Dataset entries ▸

____________________

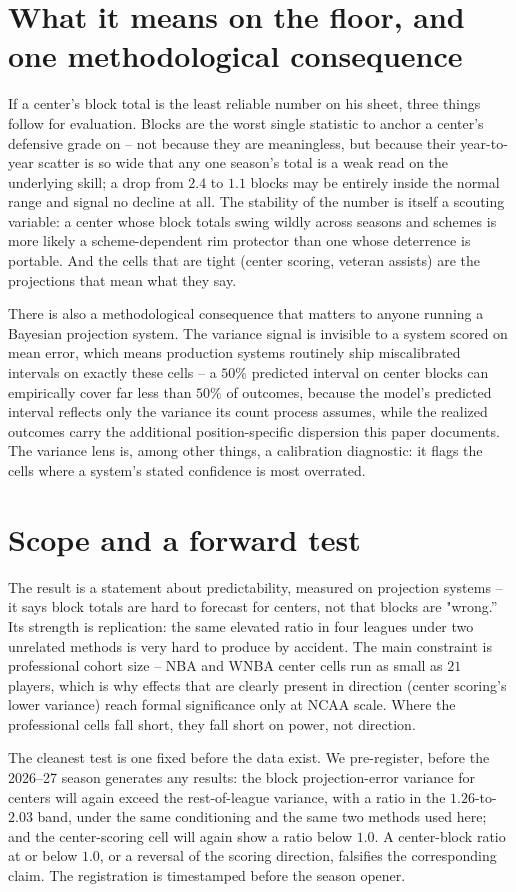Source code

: \documentclass[11pt]{article}
\begin{document}
\section{What it means on the floor, and one methodological consequence}\label{sec-cons}
If a center's block total is the least reliable number on his sheet, three things follow for evaluation. Blocks are the worst single statistic to anchor a center's defensive grade on -- not because they are meaningless, but because their year-to-year scatter is so wide that any one season's total is a weak read on the underlying skill; a drop from $2.4$ to $1.1$ blocks may be entirely inside the normal range and signal no decline at all. The stability of the number is itself a scouting variable: a center whose block totals swing wildly across seasons and schemes is more likely a scheme-dependent rim protector than one whose deterrence is portable. And the cells that are tight (center scoring, veteran assists) are the projections that mean what they say.

There is also a methodological consequence that matters to anyone running a Bayesian projection system. The variance signal is invisible to a system scored on mean error, which means production systems routinely ship miscalibrated intervals on exactly these cells -- a $50\%$ predicted interval on center blocks can empirically cover far less than $50\%$ of outcomes, because the model's predicted interval reflects only the variance its count process assumes, while the realized outcomes carry the additional position-specific dispersion this paper documents. The variance lens is, among other things, a calibration diagnostic: it flags the cells where a system's stated confidence is most overrated.

\section{Scope and a forward test}\label{sec-forward}
The result is a statement about predictability, measured on projection systems -- it says block totals are hard to forecast for centers, not that blocks are "wrong.'' Its strength is replication: the same elevated ratio in four leagues under two unrelated methods is very hard to produce by accident. The main constraint is professional cohort size -- NBA and WNBA center cells run as small as $21$ players, which is why effects that are clearly present in direction (center scoring's lower variance) reach formal significance only at NCAA scale. Where the professional cells fall short, they fall short on power, not direction.

The cleanest test is one fixed before the data exist. We pre-register, before the 2026--27 season generates any results: the block projection-error variance for centers will again exceed the rest-of-league variance, with a ratio in the $1.26$-to-$2.03$ band, under the same conditioning and the same two methods used here; and the center-scoring cell will again show a ratio below $1.0$. A center-block ratio at or below $1.0$, or a reversal of the scoring direction, falsifies the corresponding claim. The registration is timestamped before the season opener.



\end{document}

____________________

Your objective ▸
Please list every line of the records that contains "means".

Solution ▸
\section{What it means on the floor, and one methodological consequence}\label{sec-cons}
There is also a methodological consequence that matters to anyone running a Bayesian projection system. The variance signal is invisible to a system scored on mean error, which means production systems routinely ship miscalibrated intervals on exactly these cells -- a $50\%$ predicted interval on center blocks can empirically cover far less than $50\%$ of outcomes, because the model's predicted interval reflects only the variance its count process assumes, while the realized outcomes carry the additional position-specific dispersion this paper documents. The variance lens is, among other things, a calibration diagnostic: it flags the cells where a system's stated confidence is most overrated.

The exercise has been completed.